Governor LePage Pitches in for Homeless
May 24, 2011
From Morning Sentinel
Posted: May 24
Updated: Today at 10:03 PM
By Amy Calder firstname.lastname@example.org
Staff photo by David Leaming
WATERVILLE -- Gov. Paul LePage on Monday helped kick off a campaign to raise funds for a new $2.7 million Mid-Maine Homeless Shelter.
LePage is a former co-chairman of the homeless shelter and resigned after he became the city's mayor.
LePage, who was homeless himself as a child growing up in Lewiston, recalled the difficult early days at the Ticonic Street shelter in Waterville's North End.
"Back then, it was hand-to-mouth, week-to-week," he said. "We had to build an organization and it was hard work."
He was speaking to about 60 homeless advocates, city officials, volunteers and former homeless people who turned out Monday at Pleasant Street United Methodist Church for the kick off of the campaign, titled "Rebuilding Lives."
The current two-story, 18-bed shelter is in an overcrowded house that is more than 120 years old and is inadequate for the needs of homeless people, according to shelter officials. Staff must turn people away on a daily basis or find alternate housing. Last winter, a temporary shelter was operated at the First Baptist Church on Park Street to help accommodate the overflow.
The new 40-bed shelter will be built on Colby Circle, within walking distance of downtown and needed services for homeless people.
Officials have raised $1.6 million and still must raise $1.1 million, according to Campaign Chairman Doug Cutchin, who several years ago served as co-chairman of the shelter with LePage.
"Paul was part of our early decision that we, as a board, wanted to do more than just provide an emergency bed," Cutchin said.
LePage's goal, he said, was to work as a team to help homeless people become independent so that they could live on their own.
"He was a bulldog about that," Cutchin said. "It was people like Paul that have served on the shelter board over 21 years that has brought us here today."
He and LePage unveiled a campaign thermometer that will be erected on Colby Circle so people can watch the fundraising progress.
Kevin Joseph, president of the shelter's Board of Directors, said he hopes people will consider giving to the campaign, to help homeless people turn their lives around.

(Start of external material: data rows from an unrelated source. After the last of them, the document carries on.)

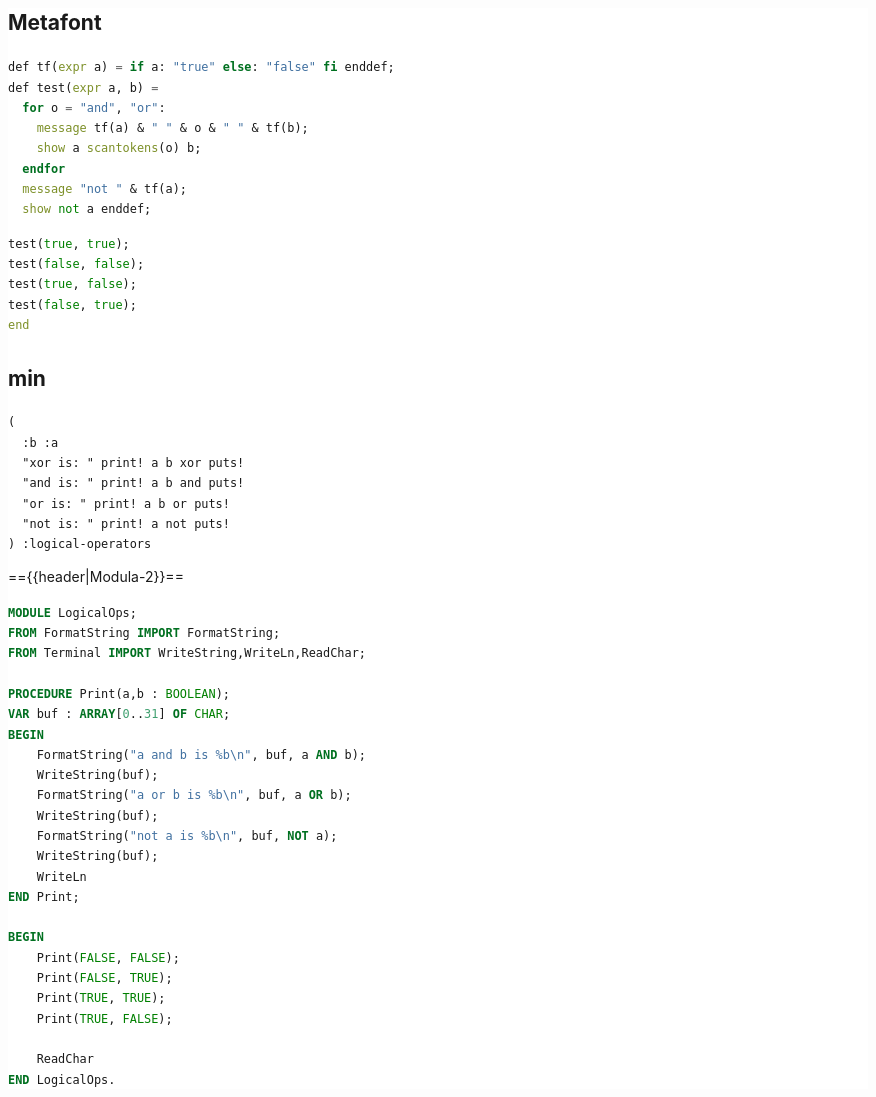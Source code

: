 

## Metafont



```metafont
def tf(expr a) = if a: "true" else: "false" fi enddef;
def test(expr a, b) =
  for o = "and", "or":
    message tf(a) & " " & o & " " & tf(b);
    show a scantokens(o) b;
  endfor
  message "not " & tf(a);
  show not a enddef;
```



```metafont
test(true, true);
test(false, false);
test(true, false);
test(false, true);
end
```



## min

```min
(
  :b :a
  "xor is: " print! a b xor puts!
  "and is: " print! a b and puts!
  "or is: " print! a b or puts!
  "not is: " print! a not puts!
) :logical-operators
```


=={{header|Modula-2}}==

```modula2
MODULE LogicalOps;
FROM FormatString IMPORT FormatString;
FROM Terminal IMPORT WriteString,WriteLn,ReadChar;

PROCEDURE Print(a,b : BOOLEAN);
VAR buf : ARRAY[0..31] OF CHAR;
BEGIN
    FormatString("a and b is %b\n", buf, a AND b);
    WriteString(buf);
    FormatString("a or b is %b\n", buf, a OR b);
    WriteString(buf);
    FormatString("not a is %b\n", buf, NOT a);
    WriteString(buf);
    WriteLn
END Print;

BEGIN
    Print(FALSE, FALSE);
    Print(FALSE, TRUE);
    Print(TRUE, TRUE);
    Print(TRUE, FALSE);

    ReadChar
END LogicalOps.
```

"The shelter does -- and can -- help them gain independence, and gives them the tools and resources to improve their lives permanently," Joseph said.
The shelter's operating budget for this year is $387,740. Gifts from individuals, businesses and foundations account for 55 percent of the budget; 11 percent is from special events; and 34 percent, from public assistance funds.
The new building will be on one level and have separate living and dining quarters for men and women. It will have a kitchen, clothes and staples bank, offices for staff, a prevention and recovery library, children's play area, laundry facilities and program resource center, among other features.
Officials hope to start construction later this year.
The Rev. Susan Reisert, campaign vice chairman and a member of the shelter's Board of Directors, asked for a moment of silence for a baby who had been living at the shelter and died last week. The moment of silence also was to recognize the grieving family and shelter staff.
One of four guests at the shelter is a child and this past winter, the facility housed more infants than ever before, according to Reisert.
"Homeless people are hard to spot but they exist and unfortunately, they exist in increasing numbers in our community," she said.
The shelter serves homeless people from an area the size of Connecticut, all the way up to the Canadian border, according to Reisert.
Ten thousand children and 30,000 adults in mid-Maine live in poverty, she said. Since 1990, the shelter has served 6,000 children and adults.
LePage said people from all walks of life can become homeless for a variety of reasons, including a traumatic experience or chemical and alcohol abuse.
"It could be divorce, and the worst one of all is violence," he said.
The governor said it is up to the community to help stop homelessness.
"Now, it's time to make it a real shelter. The building they've had all these years was held together with Band-Aids and wood glue."
He urged people to "look deep and hard into the mission of the shelter and dig deep into your pockets" to help with the effort.
Cutchin said Brent Burger and Michael Roy of Campbell's Agway True Value donated a $50,000 challenge match to the campaign; the shelter's Board of Directors and Cabinet contributed $500,000. A mid-Maine couple wishing to remain anonymous donated $600,000.
"They wanted to inspire local generosity, and indeed, they have," he said.
Kennebec Savings Bank donated funds for the challenge match and will have a resource center named after it.
Joseph said Cutchin for years ran Sheridan Corp. as a family business and the company contributed thousands of dollars worth of advice and work to keep the shelter alive.
The company, which he has since sold, is going to build the new shelter at a reduced cost, contributing a "six-figure match." Sheridan plans to use local contractors for the work.
Former homeless shelter guest Billie Urban told her story of becoming homeless and sleeping outside the shelter one night in her truck. The next day, she went in and met Mike Marston, who was executive director of the facility at the time.
She said his kindness and compassion helped guide her out of homelessness and now, she is helping with the shelter effort.